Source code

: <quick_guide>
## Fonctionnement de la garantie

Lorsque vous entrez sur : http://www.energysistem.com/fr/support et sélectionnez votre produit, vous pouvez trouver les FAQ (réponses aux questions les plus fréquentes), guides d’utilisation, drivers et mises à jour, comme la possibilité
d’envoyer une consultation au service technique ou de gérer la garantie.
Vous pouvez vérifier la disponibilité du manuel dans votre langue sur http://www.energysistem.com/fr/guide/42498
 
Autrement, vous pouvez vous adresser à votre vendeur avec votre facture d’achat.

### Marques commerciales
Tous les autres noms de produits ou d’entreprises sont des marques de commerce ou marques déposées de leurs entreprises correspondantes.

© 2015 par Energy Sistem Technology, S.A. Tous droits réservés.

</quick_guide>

- What you should do -
Each record shown above is to be given again exactly.

- Result of the task -
Source code

: <quick_guide>
## Fonctionnement de la garantie

Lorsque vous entrez sur : http://www.energysistem.com/fr/support et sélectionnez votre produit, vous pouvez trouver les FAQ (réponses aux questions les plus fréquentes), guides d’utilisation, drivers et mises à jour, comme la possibilité
d’envoyer une consultation au service technique ou de gérer la garantie.
Vous pouvez vérifier la disponibilité du manuel dans votre langue sur http://www.energysistem.com/fr/guide/42498
 
Autrement, vous pouvez vous adresser à votre vendeur avec votre facture d’achat.

### Marques commerciales
Tous les autres noms de produits ou d’entreprises sont des marques de commerce ou marques déposées de leurs entreprises correspondantes.

© 2015 par Energy Sistem Technology, S.A. Tous droits réservés.

</quick_guide>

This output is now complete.